Monday, November 14, 2011

Choosing Excellence

On hurry:
"We worship at the shrine of the Golden Arches, not because they sell "good food," or even "cheap food," but because it is "fast food." Even after fast food was introduced, people still had to park their cars, go inside, order, and take their food to a table, all of which took time. So we invented the Drive-Thru Lane to enable families to eat in vans, as nature intended." (John Ortberg)

Fast food restaurants were created to feed people quickly and easily. That is why they exist, and that purpose is reflected in how they are run, with an emphasis primarily on speed and convenience of service.

I had been craving a cookie dough shake awhile back. Ortberg can say what he will about fast food -- and he's generally right -- but Arctic Circle makes a mighty tasty cookie dough shake. I wasn't looking for anything else fabulous, just ice cream.

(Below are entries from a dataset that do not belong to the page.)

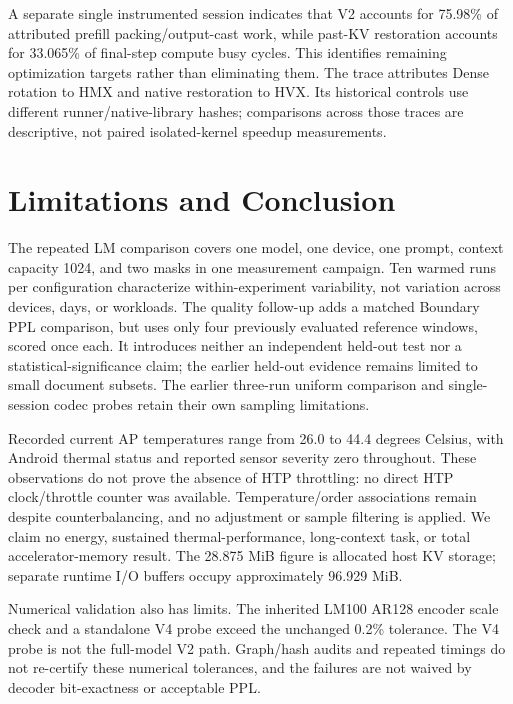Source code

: \documentclass[conference,a4paper,10pt]{IEEEtran}
\begin{document}
A separate single instrumented session indicates that V2 accounts for 75.98\% of attributed prefill packing/output-cast work, while past-KV restoration accounts for 33.065\% of final-step compute busy cycles. This identifies remaining optimization targets rather than eliminating them. The trace attributes Dense rotation to HMX and native restoration to HVX. Its historical controls use different runner/native-library hashes; comparisons across those traces are descriptive, not paired isolated-kernel speedup measurements.

\section{Limitations and Conclusion}
The repeated LM comparison covers one model, one device, one prompt, context capacity 1024, and two masks in one measurement campaign. Ten warmed runs per configuration characterize within-experiment variability, not variation across devices, days, or workloads. The quality follow-up adds a matched Boundary PPL comparison, but uses only four previously evaluated reference windows, scored once each. It introduces neither an independent held-out test nor a statistical-significance claim; the earlier held-out evidence remains limited to small document subsets. The earlier three-run uniform comparison and single-session codec probes retain their own sampling limitations.

Recorded current AP temperatures range from 26.0 to 44.4 degrees Celsius, with Android thermal status and reported sensor severity zero throughout. These observations do not prove the absence of HTP throttling: no direct HTP clock/throttle counter was available. Temperature/order associations remain despite counterbalancing, and no adjustment or sample filtering is applied. We claim no energy, sustained thermal-performance, long-context task, or total accelerator-memory result. The 28.875 MiB figure is allocated host KV storage; separate runtime I/O buffers occupy approximately 96.929 MiB.

Numerical validation also has limits. The inherited LM100 AR128 encoder scale check and a standalone V4 probe exceed the unchanged 0.2\% tolerance. The V4 probe is not the full-model V2 path. Graph/hash audits and repeated timings do not re-certify these numerical tolerances, and the failures are not waived by decoder bit-exactness or acceptable PPL.
\end{document}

That was my expectation when I arrived.

And the shake was quite good. But what stuck with me from the experience was the people. They greeted me promptly, were genuinely invested in serving customers, busied themselves with cleaning during slow times, and even came to bus my table after I'd finished my food. Each one was polite -- to customers and to fellow employees -- and everyone seemed to be working pretty hard.

The employees could have figured it's "just fast food," not a fancy restaurant. Most were young, too, perhaps high school age. My guess is they don't see this as a lifelong career, so their excellence probably isn't motivated by the possibility of climbing the restaurant ladder. They could probably meet basic expectations, earn a little money, and go home satisfied with being average, but they didn't. Rather than settle for mediocre, they worked with excellence.

And that? It's not just about speed. It says something admirable about character.